The University of Toulon (French: Université de Toulon or UTLN) is a French university located in Toulon, France, and neighboring areas (La Garde, Saint-Raphaël, La Valette and Draguignan). It was founded in 1968 and is organized in 6 faculties, 2 autonomous institutes, an institute of business management and an engineering school.
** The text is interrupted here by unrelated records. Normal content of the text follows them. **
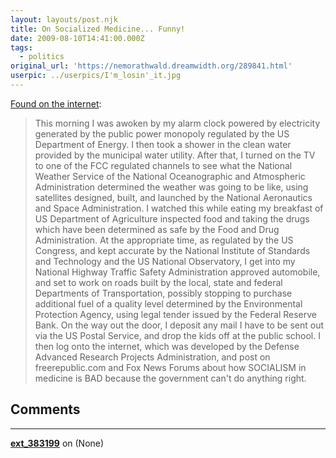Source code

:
 ```yaml
---
layout: layouts/post.njk
title: On Socialized Medicine... Funny!
date: 2009-08-10T14:41:00.000Z
tags:
  - politics
original_url: 'https://nemorathwald.dreamwidth.org/289841.html'
userpic: ../userpics/I'm_losin'_it.jpg
---
```

[Found on the internet](http://imgur.com/5RkJK.png):

> This morning I was awoken by my alarm clock powered by electricity generated by the public power monopoly regulated by the US Department of Energy. I then took a shower in the clean water provided by the municipal water utility. After that, I turned on the TV to one of the FCC regulated channels to see what the National Weather Service of the National Oceanographic and Atmospheric Administration determined the weather was going to be like, using satellites designed, built, and launched by the National Aeronautics and Space Administration. I watched this while eating my breakfast of US Department of Agriculture inspected food and taking the drugs which have been determined as safe by the Food and Drug Administration. At the appropriate time, as regulated by the US Congress, and kept accurate by the National Institute of Standards and Technology and the US National Observatory, I get into my National Highway Traffic Safety Administration approved automobile, and set to work on roads built by the local, state and federal Departments of Transportation, possibly stopping to purchase additional fuel of a quality level determined by the Environmental Protection Agency, using legal tender issued by the Federal Reserve Bank. On the way out the door, I deposit any mail I have to be sent out via the US Postal Service, and drop the kids off at the public school. I then log onto the internet, which was developed by the Defense Advanced Research Projects Administration, and post on freerepublic.com and Fox News Forums about how SOCIALISM in medicine is BAD because the government can't do anything right.

## Comments

---

**[ext_383199](https://www.dreamwidth.org/users/ext_383199)** on (None)

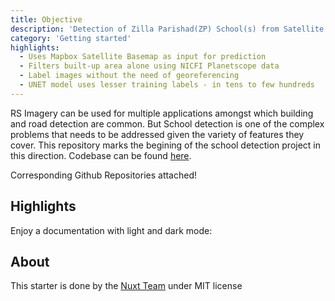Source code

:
 ```yaml
---
title: Objective
description: 'Detection of Zilla Parishad(ZP) School(s) from Satellite basemap imagery'
category: 'Getting started'
highlights:
  - Uses Mapbox Satellite Basemap as input for prediction
  - Filters built-up area alone using NICFI Planetscope data
  - Label images without the need of georeferencing
  - UNET model uses lesser training labels - in tens to few hundreds 
---
```


RS Imagery can be used for multiple applications amongst which building and road detection are common. But School detection is one of the complex problems that needs to be addressed given the variety of features they cover. This repository marks the begining of the school detection project in this direction. Codebase can be found [here](https://github.com/geospoc/unc-sch-01).

<alert type="success">

Corresponding Github Repositories attached!

</alert>

## Highlights

<list :items="highlights"></list>

<p class="flex items-center">Enjoy a documentation with light and dark mode:&nbsp;<color-switcher class="inline-flex ml-2"></color-switcher></p>

## About

This starter is done by the [Nuxt Team](https://nuxtjs.org) under MIT license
Unités de Formation et de Recherche
In the French system, an UFR ("Unité de formation et de recherche") or Research and Education Unit offers both undergraduate and graduate programs. Each UFR is governed by a director elected from the department and heads over a council of elected professors who control its curriculum.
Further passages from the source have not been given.